Advice & Blog
CBI: Government & Bosses must Commit to Boosting Skills
Posted on March 29, 2016
BUSINESS ASSOCIATION PUBLISHES RANGE OF RECOMMENDATIONS TO HELP POLITICIANS BOOST ECONOMIC PROSPECTS AMONG LOW-INCOME HOUSEHOLDS
Government must focus on providing more effective “ladders to higher-skilled, higher-paid work” to boost real wages for UK employees, according to the Confederation of British Industry (CBI). Upon today’s London launch of its new report A Better-Off Britain, CBI director-general John Cridland said that increasing productivity, competitiveness and training investment are key to raising pay in a sustainable and organic way.

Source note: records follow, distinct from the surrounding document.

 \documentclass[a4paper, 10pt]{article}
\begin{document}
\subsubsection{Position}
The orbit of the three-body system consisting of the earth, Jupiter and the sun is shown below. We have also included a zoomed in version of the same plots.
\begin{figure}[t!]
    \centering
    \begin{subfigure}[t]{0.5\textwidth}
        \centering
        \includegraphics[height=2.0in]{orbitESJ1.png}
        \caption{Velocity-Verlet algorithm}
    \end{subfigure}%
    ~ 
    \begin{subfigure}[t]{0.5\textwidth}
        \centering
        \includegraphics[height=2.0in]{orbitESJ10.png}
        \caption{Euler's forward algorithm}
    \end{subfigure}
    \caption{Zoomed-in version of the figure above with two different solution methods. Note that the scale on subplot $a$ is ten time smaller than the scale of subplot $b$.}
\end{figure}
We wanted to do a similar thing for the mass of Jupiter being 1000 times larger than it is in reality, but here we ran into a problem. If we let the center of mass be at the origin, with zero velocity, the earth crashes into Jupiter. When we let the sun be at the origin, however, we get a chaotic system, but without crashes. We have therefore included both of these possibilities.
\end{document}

“To ease pressure on families and people on low incomes,” he said, “we want immediate action, including cutting employee National Insurance and making childcare more affordable. Then we have to tackle the long-term issues. Higher productivity leads to better wages, so we must have a laser-like focus on boosting firms’ competitiveness. We also need to create better ladders to higher-skilled, higher-paid work and improve our education system for all, to overcome disadvantage. Business leaders need to step up to the plate, as well as politicians.”

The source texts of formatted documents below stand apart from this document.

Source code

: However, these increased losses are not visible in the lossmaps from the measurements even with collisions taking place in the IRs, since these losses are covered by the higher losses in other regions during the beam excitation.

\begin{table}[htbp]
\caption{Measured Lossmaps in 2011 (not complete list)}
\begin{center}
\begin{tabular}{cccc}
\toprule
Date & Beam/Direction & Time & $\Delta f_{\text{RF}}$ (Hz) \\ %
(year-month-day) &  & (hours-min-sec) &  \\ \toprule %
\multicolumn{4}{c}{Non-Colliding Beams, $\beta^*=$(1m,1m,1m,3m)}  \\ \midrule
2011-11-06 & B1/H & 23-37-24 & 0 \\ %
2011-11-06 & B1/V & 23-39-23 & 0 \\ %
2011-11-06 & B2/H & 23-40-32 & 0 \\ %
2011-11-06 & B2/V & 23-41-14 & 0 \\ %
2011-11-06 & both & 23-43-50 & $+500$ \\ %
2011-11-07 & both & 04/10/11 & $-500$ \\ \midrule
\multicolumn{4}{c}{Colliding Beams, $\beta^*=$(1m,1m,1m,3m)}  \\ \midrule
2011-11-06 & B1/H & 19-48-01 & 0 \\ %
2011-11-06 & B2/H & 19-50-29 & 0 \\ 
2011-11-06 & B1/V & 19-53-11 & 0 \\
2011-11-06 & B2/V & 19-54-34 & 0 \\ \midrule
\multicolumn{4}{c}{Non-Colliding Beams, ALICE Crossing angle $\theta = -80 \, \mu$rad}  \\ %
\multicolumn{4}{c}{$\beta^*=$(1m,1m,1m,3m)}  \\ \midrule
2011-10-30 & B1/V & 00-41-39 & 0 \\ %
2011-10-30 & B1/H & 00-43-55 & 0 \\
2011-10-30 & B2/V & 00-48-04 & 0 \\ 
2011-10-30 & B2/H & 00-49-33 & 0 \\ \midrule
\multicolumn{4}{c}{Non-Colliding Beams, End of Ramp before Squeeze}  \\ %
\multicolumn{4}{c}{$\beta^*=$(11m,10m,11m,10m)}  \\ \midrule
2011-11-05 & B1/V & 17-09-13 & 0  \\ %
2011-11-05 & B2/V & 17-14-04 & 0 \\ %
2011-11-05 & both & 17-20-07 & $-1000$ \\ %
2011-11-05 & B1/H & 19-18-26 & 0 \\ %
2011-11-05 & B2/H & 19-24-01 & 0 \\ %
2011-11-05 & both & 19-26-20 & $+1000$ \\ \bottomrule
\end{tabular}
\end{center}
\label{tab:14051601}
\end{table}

One particular ladder that the CBI wants reinforced is that of available skills. With the breadth of skills required for middle-ranking roles growing dramatically over the past 20 years, it is estimated that half of all jobs need personnel to have at least a Level 4 Higher Education qualification.

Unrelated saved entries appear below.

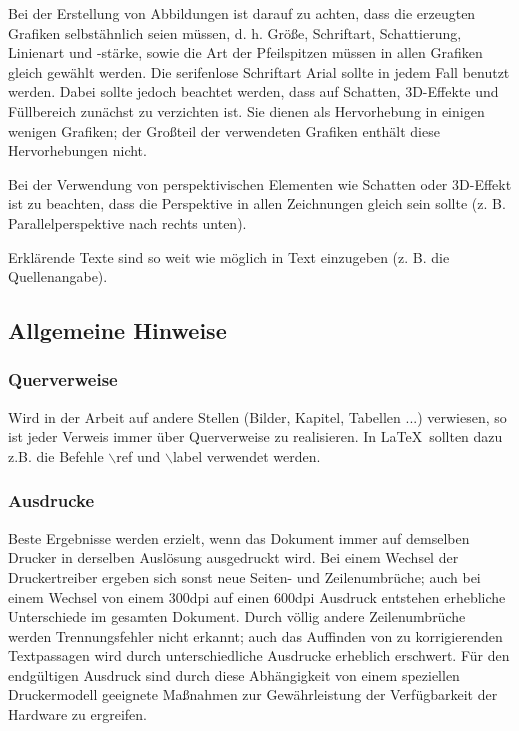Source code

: \documentclass[11pt]{scrartcl}
\begin{document}
Bei der Erstellung von Abbildungen ist darauf zu achten, dass die erzeugten Grafiken selbstähnlich seien müssen, d. h. Größe, Schriftart, Schattierung, Linienart und -stärke, sowie die Art der Pfeilspitzen müssen in allen Grafiken gleich gewählt werden. Die serifenlose Schriftart Arial sollte in jedem Fall benutzt werden. Dabei sollte jedoch beachtet werden, dass auf Schatten, 3D-Effekte  und Füllbereich zunächst zu verzichten ist. Sie dienen als Hervorhebung in einigen wenigen Grafiken; der Großteil der verwendeten Grafiken enthält diese Hervorhebungen nicht.

Bei der Verwendung von perspektivischen Elementen wie Schatten oder 3D-Effekt ist zu beachten, dass die Perspektive in allen Zeichnungen gleich sein sollte (z. B. Parallelperspektive nach rechts unten).

Erklärende Texte sind so weit wie möglich in Text einzugeben (z. B. die Quellenangabe).
 
\subsection{Allgemeine Hinweise}
\subsubsection{Querverweise}

Wird in der Arbeit auf andere Stellen (Bilder, Kapitel, Tabellen ...) verwiesen, so ist jeder Verweis immer über Querverweise zu realisieren. In \LaTeX\  sollten dazu z.B. die Befehle $\backslash$ref und $\backslash$label verwendet werden.

\subsubsection{Ausdrucke}

Beste Ergebnisse werden erzielt, wenn das Dokument immer auf demselben Drucker in derselben Auslösung ausgedruckt wird. Bei einem Wechsel der Druckertreiber ergeben sich sonst neue Seiten- und Zeilenumbrüche; auch bei einem Wechsel von einem 300dpi auf einen 600dpi Ausdruck entstehen erhebliche Unterschiede im gesamten Dokument. Durch völlig andere Zeilenumbrüche werden Trennungsfehler nicht erkannt; auch das Auffinden von zu korrigierenden Textpassagen wird durch unterschiedliche Ausdrucke erheblich erschwert. Für den endgültigen Ausdruck sind durch diese Abhängigkeit von einem speziellen Druckermodell geeignete Maßnahmen zur Gewährleistung der Verfügbarkeit  der Hardware zu ergreifen.
\end{document}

As such, the organisation says, legislators, educators and businesses must focus on delivering more vocational routes that teach wider sets of abilities, as that will help more people gain the new middle skills they need. Equally, leaders must make a “board-level commitment” to helping employees with their career development, and incentivising line managers to make that a priority. Employers must also work with educational institutions to make sure courses are tailored to the demands of the economy, by rewarding them for specialisation and employment outcomes – not just attendance.